Living down to expectations

Last fall, I despaired for my neighbors in Massachusetts. It looked very much like they were going to elect Deval Patrick their governor. He ran on platitudes and good feelings and charisma, but gave hints of how he would govern — and it was very far to the left.

Well, he won, and his winning slogan — “yes we can!” — appears to have finally found a meaning.

“Can we run this state even farther into the ground? Yes we can!”

First up, Governor Patrick was presented with a chance to participate in a national movement to honor President Ronald Reagan on what would have been his 96th birthday. All told, 33 governors signed proclamations declaring February 6 “Ronald Reagan Day.” 17 governors either ignored the request or openly refused — and Patrick was firmly in the latter camp.

Just to confirm his intentions to fill the stereotypes of liberals, Patrick is also looking to “reform” another state program. The Criminal Offender Record Information program provides potential employers with access to applicants’ criminal records, listing convictions. Patrick, saying that he doesn’t want all crimes to be “life sentences,” is proposing that it be limited to only those crimes “relevant” to the job being sought.

I can just see where this is going. Highly-paid consultants to establish just what sorts of crimes are “relevant” to what sorts of jobs.

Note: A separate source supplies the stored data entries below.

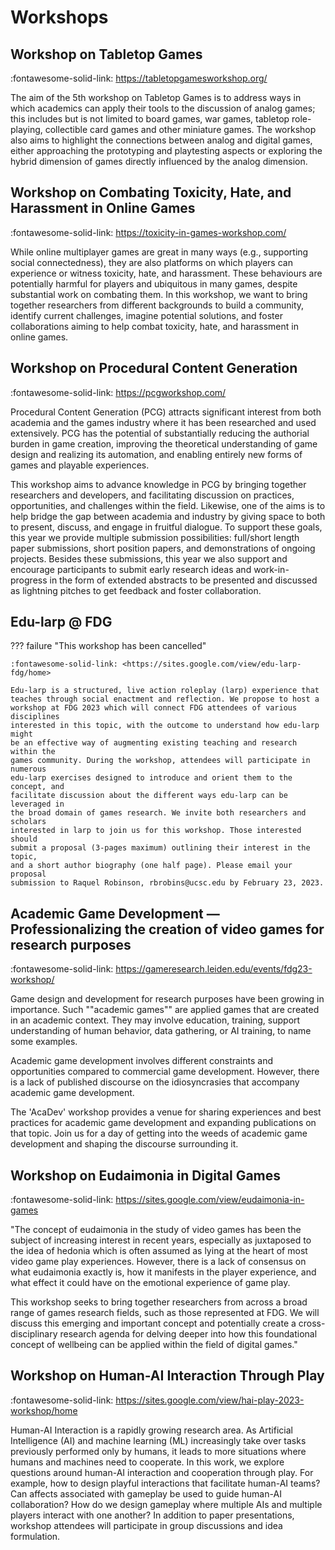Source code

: # Workshops

## Workshop on Tabletop Games

:fontawesome-solid-link: <https://tabletopgamesworkshop.org/>

The aim of the 5th workshop on Tabletop Games is to address ways in which
academics can apply their tools to the discussion of analog games; this includes
but is not limited to board games, war games, tabletop role-playing, collectible
card games and other miniature games. The workshop also aims to highlight the
connections between analog and digital games, either approaching the prototyping
and playtesting aspects or exploring the hybrid dimension of games directly
influenced by the analog dimension.

## Workshop on Combating Toxicity, Hate, and Harassment in Online Games

:fontawesome-solid-link: <https://toxicity-in-games-workshop.com/>

While online multiplayer games are great in many ways (e.g., supporting
social connectedness), they are also platforms on which players can
experience or witness toxicity, hate, and harassment. These behaviours are
potentially harmful for players and ubiquitous in many games, despite
substantial work on combating them. In this workshop, we want to bring
together researchers from different backgrounds to build a community,
identify current challenges, imagine potential solutions, and foster
collaborations aiming to help combat toxicity, hate, and harassment in
online games.

## Workshop on Procedural Content Generation

:fontawesome-solid-link: <https://pcgworkshop.com/>

Procedural Content Generation (PCG) attracts significant interest from both
academia and the games industry where it has been researched and used
extensively. PCG has the potential of substantially reducing the authorial
burden in game creation, improving the theoretical understanding of game
design and realizing its automation, and enabling entirely new forms of
games and playable experiences.

This workshop aims to advance knowledge in PCG by bringing together
researchers and developers, and facilitating discussion on practices,
opportunities, and challenges within the field. Likewise, one of the aims is
to help bridge the gap between academia and industry by giving space to both
to present, discuss, and engage in fruitful dialogue. To support these goals,
this year we provide multiple submission possibilities: full/short length
paper submissions, short position papers, and demonstrations of ongoing
projects. Besides these submissions, this year we also support and encourage
participants to submit early research ideas and work-in-progress in the form
of extended abstracts to be presented and discussed as lightning pitches to
get feedback and foster collaboration.

## Edu-larp @ FDG

??? failure "This workshop has been cancelled"

    :fontawesome-solid-link: <https://sites.google.com/view/edu-larp-fdg/home>

    Edu-larp is a structured, live action roleplay (larp) experience that
    teaches through social enactment and reflection. We propose to host a
    workshop at FDG 2023 which will connect FDG attendees of various disciplines
    interested in this topic, with the outcome to understand how edu-larp might
    be an effective way of augmenting existing teaching and research within the
    games community. During the workshop, attendees will participate in numerous
    edu-larp exercises designed to introduce and orient them to the concept, and
    facilitate discussion about the different ways edu-larp can be leveraged in
    the broad domain of games research. We invite both researchers and scholars
    interested in larp to join us for this workshop. Those interested should
    submit a proposal (3-pages maximum) outlining their interest in the topic,
    and a short author biography (one half page). Please email your proposal
    submission to Raquel Robinson, rbrobins@ucsc.edu by February 23, 2023.

## Academic Game Development — Professionalizing the creation of video games for research purposes

:fontawesome-solid-link: <https://gameresearch.leiden.edu/events/fdg23-workshop/>

Game design and development for research purposes have been growing in
importance. Such ""academic games"" are applied games that are created in an
academic context. They may involve education, training, support understanding
of human behavior, data gathering, or AI training, to name some examples.

Academic game development involves different constraints and opportunities
compared to commercial game development. However, there is a lack of published
discourse on the idiosyncrasies that accompany academic game development.

The 'AcaDev' workshop provides a venue for sharing experiences and best
practices for academic game development and expanding publications on that
topic. Join us for a day of getting into the weeds of academic game
development and shaping the discourse surrounding it.

## Workshop on Eudaimonia in Digital Games

:fontawesome-solid-link: <https://sites.google.com/view/eudaimonia-in-games>

"The concept of eudaimonia in the study of video games has been the subject of
increasing interest in recent years, especially as juxtaposed to the idea of
hedonia which is often assumed as lying at the heart of most video game play
experiences. However, there is a lack of consensus on what eudaimonia exactly
is, how it manifests in the player experience, and what effect it could have on
the emotional experience of game play.

This workshop seeks to bring together researchers from across a broad range of
games research fields, such as those represented at FDG. We will discuss this
emerging and important concept and potentially create a cross-disciplinary
research agenda for delving deeper into how this foundational concept of
wellbeing can be applied within the field of digital games."

## Workshop on Human-AI Interaction Through Play

:fontawesome-solid-link: <https://sites.google.com/view/hai-play-2023-workshop/home>

Human-AI Interaction is a rapidly growing research area. As Artificial
Intelligence (AI) and machine learning (ML) increasingly take over tasks
previously performed only by humans, it leads to more situations where humans
and machines need to cooperate. In this work, we explore questions around
human-AI interaction and cooperation through play. For example, how to design
playful interactions that facilitate human-AI teams? Can affects associated with
gameplay be used to guide human-AI collaboration? How do we design gameplay
where multiple AIs and multiple players interact with one another? In addition
to paper presentations, workshop attendees will participate in group discussions
and idea formulation.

Lawsuits by disgruntled ex-cons saying that their convictions were not “relevant.” And employers getting sued for hiring felons who end up committing crimes.

Even the Boston Globe — to whom Patrick owes a decent chunk of his election — has its doubts. Currently, the city of Boston is following the model that Patrick is leaning towards, and that hasn’t worked out too well:

In Boston last week, the Globe reported that a public works employee who was suspended after allegedly running down a 64-year-old woman with a city snowplow had a long history of drug violations and driving infractions when the city hired him.

The city did not check the record of the worker, Joseph M. MacDonald, because of (Boston’s Mayor Thomas) Menino’s new employment policy.